We lived in Connecticut for one year when I was young. My dad was working in New York City and commuted from our home. Our 'home' was actually a barn! So, I guess, if we ever left the door open and my mother inquired, "Were you raised in a barn?" we could honestly answer, "Yes!"
I loved the barn. It had been converted into a home by my great aunt. As I recall the rooms were spacious - probably because I was so much smaller then! There were balconies both inside and outside. There was one that looked over the living room. That is where our TV was located and we children would delight in throwing things down into the living room... like the poor, suffering hamster who would take trips down onto the feather pillowed chair! He survived. We claimed that he liked flying!
I unearthed some pictures of Christmas at the barn:
In the foreground, my brother and dad check out the Ballistic Missile my brother received. I remember this toy. The missile was launched with water pressure created by pumping the handle of the launcher. The coffee table just beyond my brother graces my living room today! Aunt Lynn, Grandma Ogren and my mother are looking on from the couch. It seems strange to see my grandmother smoking. I recall that the silver piece on the corner of the coffee table nearest my mother was used to hold cigarettes for formal gatherings. They were put out on the table just as dinner mints would be offered! Oh, and my mother did have two legs! She just liked sitting with one leg cocked under her... something I still do. Those shoes of mom's must have been uncomfortable!
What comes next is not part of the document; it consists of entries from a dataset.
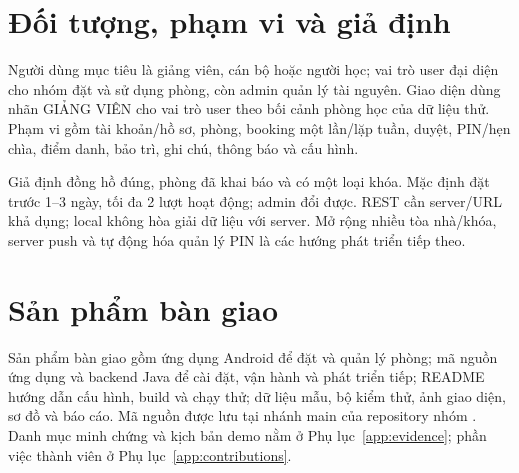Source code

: \section{Đối tượng, phạm vi và giả định}
Người dùng mục tiêu là giảng viên, cán bộ hoặc người học; vai trò user đại diện cho nhóm đặt và sử dụng phòng, còn admin quản lý tài nguyên. Giao diện dùng nhãn GIẢNG VIÊN cho vai trò user theo bối cảnh phòng học của dữ liệu thử. Phạm vi gồm tài khoản/hồ sơ, phòng, booking một lần/lặp tuần, duyệt, PIN/hẹn chìa, điểm danh, bảo trì, ghi chú, thông báo và cấu hình.

Giả định đồng hồ đúng, phòng đã khai báo và có một loại khóa. Mặc định đặt trước 1--3 ngày, tối đa 2 lượt hoạt động; admin đổi được. REST cần server/URL khả dụng; local không hòa giải dữ liệu với server. Mở rộng nhiều tòa nhà/khóa, server push và tự động hóa quản lý PIN là các hướng phát triển tiếp theo.

\section{Sản phẩm bàn giao}
Sản phẩm bàn giao gồm ứng dụng Android để đặt và quản lý phòng; mã nguồn ứng dụng và backend Java để cài đặt, vận hành và phát triển tiếp; README hướng dẫn cấu hình, build và chạy thử; dữ liệu mẫu, bộ kiểm thử, ảnh giao diện, sơ đồ và báo cáo. Mã nguồn được lưu tại nhánh main của repository nhóm \cite{roomhubrepo}. Danh mục minh chứng và kịch bản demo nằm ở Phụ lục~\ref{app:evidence}; phần việc thành viên ở Phụ lục~\ref{app:contributions}.
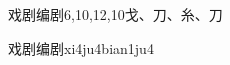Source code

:\begin{entry}{戏剧编剧}{6,10,12,10}{⼽、⼑、⽷、⼑}
  \begin{phonetics}{戏剧编剧}{xi4ju4bian1ju4}
  \end{phonetics}
\end{entry}
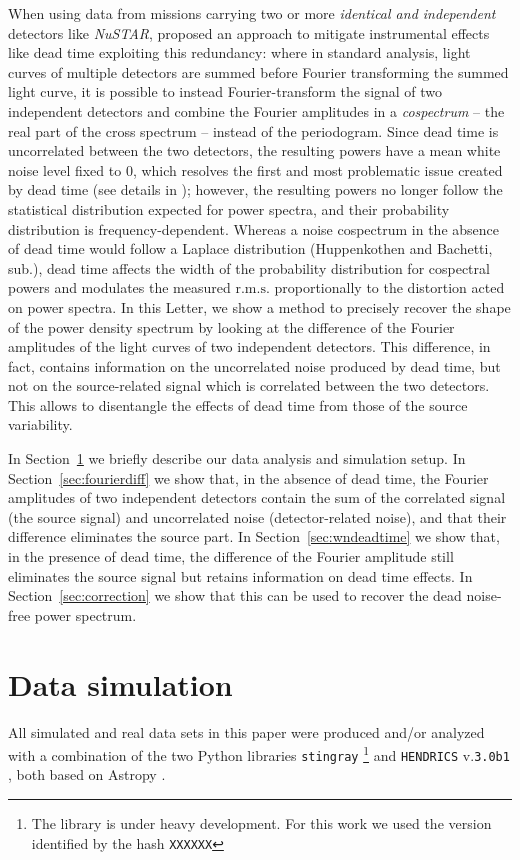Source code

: \documentclass[twocolumn]{aastex61}
\newcommand{\project}[1]{\textsl{#1}}
\newcommand{\nustar}{\project{NuSTAR}\xspace}
\newcommand{\sref}{Section~\ref}
\newcommand{\rms}{\ensuremath{\mathrm{r.m.s.}}\xspace}
\begin{document}
When using data from missions carrying two or more \textit{identical and independent} detectors like \nustar, \citet{Bachetti+15} proposed an approach to mitigate instrumental effects like dead time exploiting this redundancy: 
where in standard analysis, light curves of multiple detectors are summed before Fourier transforming the summed light curve, 
it is possible to instead Fourier-transform the signal of two independent detectors and combine the Fourier amplitudes in a \textit{cospectrum} -- the real part of the cross spectrum -- instead of the periodogram. 
Since dead time is uncorrelated between the two detectors, the resulting powers have a mean white noise level fixed to 0, which resolves the first and most problematic issue created by dead time (see details in \citealt{Bachetti+15}); however, the resulting powers no longer follow the statistical distribution expected for power spectra, and their probability distribution is frequency-dependent.
Whereas a noise cospectrum in the absence of dead time would follow a Laplace distribution (Huppenkothen and Bachetti, sub.),
dead time affects the width of the probability distribution for cospectral powers and modulates the measured \rms proportionally to the distortion acted on power spectra.
In this Letter, we show a method to precisely recover the shape of the power density spectrum by looking at the difference of the Fourier amplitudes of the light curves of two independent detectors.
This difference, in fact, contains information on the uncorrelated noise produced by dead time, but not on the source-related  signal which is correlated between the two detectors.
This allows to disentangle the effects of dead time from those of the source variability.

In \sref{sec:data} we briefly describe our data analysis and simulation setup.
In \sref{sec:fourierdiff} we show that, in the absence of dead time, the Fourier amplitudes of two independent detectors contain the sum of the correlated signal (the source signal) and uncorrelated noise (detector-related noise), and that their difference eliminates the source part. 
In \sref{sec:wndeadtime} we show that, in the presence of dead time, the difference of the Fourier amplitude still eliminates the source signal but retains information on dead time effects.
In \sref{sec:correction} we show that this can be used to recover the dead noise-free power spectrum.


\section{Data simulation} \label{sec:data}
All simulated and real data sets in this paper were produced and/or analyzed with a combination of the two Python libraries \texttt{stingray}%
\footnote{The library is under heavy development.
    For this work we used the version identified by the hash \texttt{XXXXXX}}
\citep{huppenkothen2016} and \texttt{HENDRICS} v.\texttt{3.0b1} \citep[formerly known as MaLTPyNT;][]{2015ascl.soft02021B}, both based on Astropy \citep{astropy2013}.
\end{document}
And look at that bottle of booze - I'm betting that was a gift for my father - even then people didn't know what to get the man!
This is my mother. She sure looks young!
But then again, doing the math, she was 36 years old.
My sister opening a gift.
She is 11 years old in this picture.
I'm wondering if the watch she is wearing was a gift.
The chair she is sitting in now resides in my kitchen.
and the ladderback chair to her right is in our bedroom!
The wall behind my sister is the wall of the telephone room.
When the barn was made into a home my great aunt
had a small room, probably 4' X 6', set up for the phone.
I remember talking on the phone in this room.
There was a built-in shelf for taking messages,
and a small window for light.
here is Dreaming as a little girl.
I am opening a small china tea set
while my paternal grandmother looks on.